- [Task goal] Return only the number of lines in the entries below that hold the word "isso".
Provided records: Begin
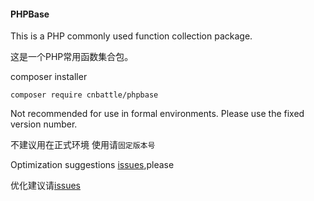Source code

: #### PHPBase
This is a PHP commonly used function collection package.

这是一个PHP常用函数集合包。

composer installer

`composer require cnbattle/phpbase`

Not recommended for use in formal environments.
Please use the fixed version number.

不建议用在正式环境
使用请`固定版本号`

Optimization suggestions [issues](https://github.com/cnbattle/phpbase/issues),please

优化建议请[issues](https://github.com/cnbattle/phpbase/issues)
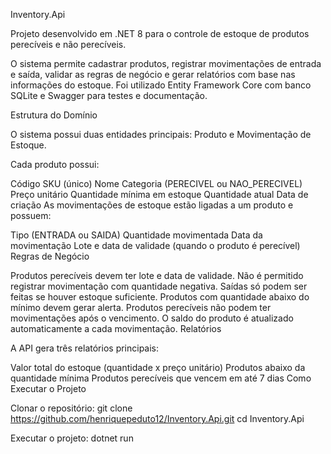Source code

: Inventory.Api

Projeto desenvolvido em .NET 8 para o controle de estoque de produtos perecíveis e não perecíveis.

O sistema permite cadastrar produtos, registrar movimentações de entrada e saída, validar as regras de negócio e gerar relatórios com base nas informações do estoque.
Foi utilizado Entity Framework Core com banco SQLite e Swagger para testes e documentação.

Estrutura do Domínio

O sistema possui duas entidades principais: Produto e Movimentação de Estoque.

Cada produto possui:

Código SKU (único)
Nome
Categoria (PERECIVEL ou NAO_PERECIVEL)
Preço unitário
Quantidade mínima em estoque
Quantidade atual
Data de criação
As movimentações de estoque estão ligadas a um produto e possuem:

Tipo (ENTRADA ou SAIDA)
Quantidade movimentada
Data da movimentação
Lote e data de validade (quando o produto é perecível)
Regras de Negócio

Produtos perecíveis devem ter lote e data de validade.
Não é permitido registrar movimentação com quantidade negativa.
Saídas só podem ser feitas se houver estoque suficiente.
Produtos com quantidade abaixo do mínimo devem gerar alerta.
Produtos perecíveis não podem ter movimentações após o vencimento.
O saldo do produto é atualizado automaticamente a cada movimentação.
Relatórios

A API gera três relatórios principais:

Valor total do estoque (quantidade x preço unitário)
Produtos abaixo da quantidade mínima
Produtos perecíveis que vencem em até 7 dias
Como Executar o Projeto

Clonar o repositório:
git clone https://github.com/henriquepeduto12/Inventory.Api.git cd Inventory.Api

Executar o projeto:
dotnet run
Provided records: End
Provided records: Begin
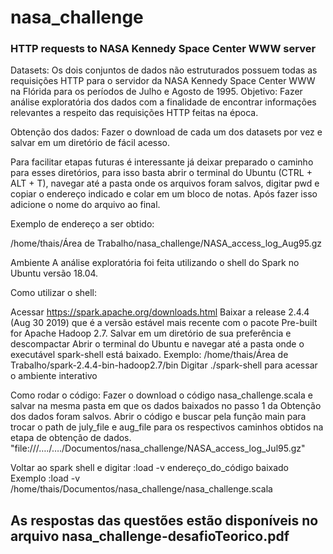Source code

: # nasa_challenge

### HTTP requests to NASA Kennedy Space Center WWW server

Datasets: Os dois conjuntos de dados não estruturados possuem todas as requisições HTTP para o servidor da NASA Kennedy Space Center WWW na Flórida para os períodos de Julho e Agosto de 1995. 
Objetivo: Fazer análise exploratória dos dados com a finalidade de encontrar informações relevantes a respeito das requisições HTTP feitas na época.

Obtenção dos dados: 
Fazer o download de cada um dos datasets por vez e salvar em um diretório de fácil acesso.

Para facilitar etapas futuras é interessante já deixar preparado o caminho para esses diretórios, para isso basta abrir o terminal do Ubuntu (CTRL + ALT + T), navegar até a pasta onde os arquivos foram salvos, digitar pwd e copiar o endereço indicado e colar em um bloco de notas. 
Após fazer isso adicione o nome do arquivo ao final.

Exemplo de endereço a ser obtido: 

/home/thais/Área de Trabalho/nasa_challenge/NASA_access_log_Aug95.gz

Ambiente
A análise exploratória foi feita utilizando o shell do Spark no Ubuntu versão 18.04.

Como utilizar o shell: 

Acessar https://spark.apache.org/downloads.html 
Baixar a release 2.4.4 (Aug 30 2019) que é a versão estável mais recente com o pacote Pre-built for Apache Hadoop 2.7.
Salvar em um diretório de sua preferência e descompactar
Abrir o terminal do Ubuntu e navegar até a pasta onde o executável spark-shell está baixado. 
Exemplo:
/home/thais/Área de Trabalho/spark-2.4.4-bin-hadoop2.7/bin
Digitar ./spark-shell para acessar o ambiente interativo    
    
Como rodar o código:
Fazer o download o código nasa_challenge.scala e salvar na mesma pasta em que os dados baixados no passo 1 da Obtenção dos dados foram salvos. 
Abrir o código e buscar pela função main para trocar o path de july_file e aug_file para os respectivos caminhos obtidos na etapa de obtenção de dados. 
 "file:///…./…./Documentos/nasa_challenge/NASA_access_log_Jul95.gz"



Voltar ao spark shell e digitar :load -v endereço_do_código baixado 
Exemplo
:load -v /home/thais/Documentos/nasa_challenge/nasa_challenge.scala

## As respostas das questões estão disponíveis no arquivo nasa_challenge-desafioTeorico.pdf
Provided records: End
- [Response] 2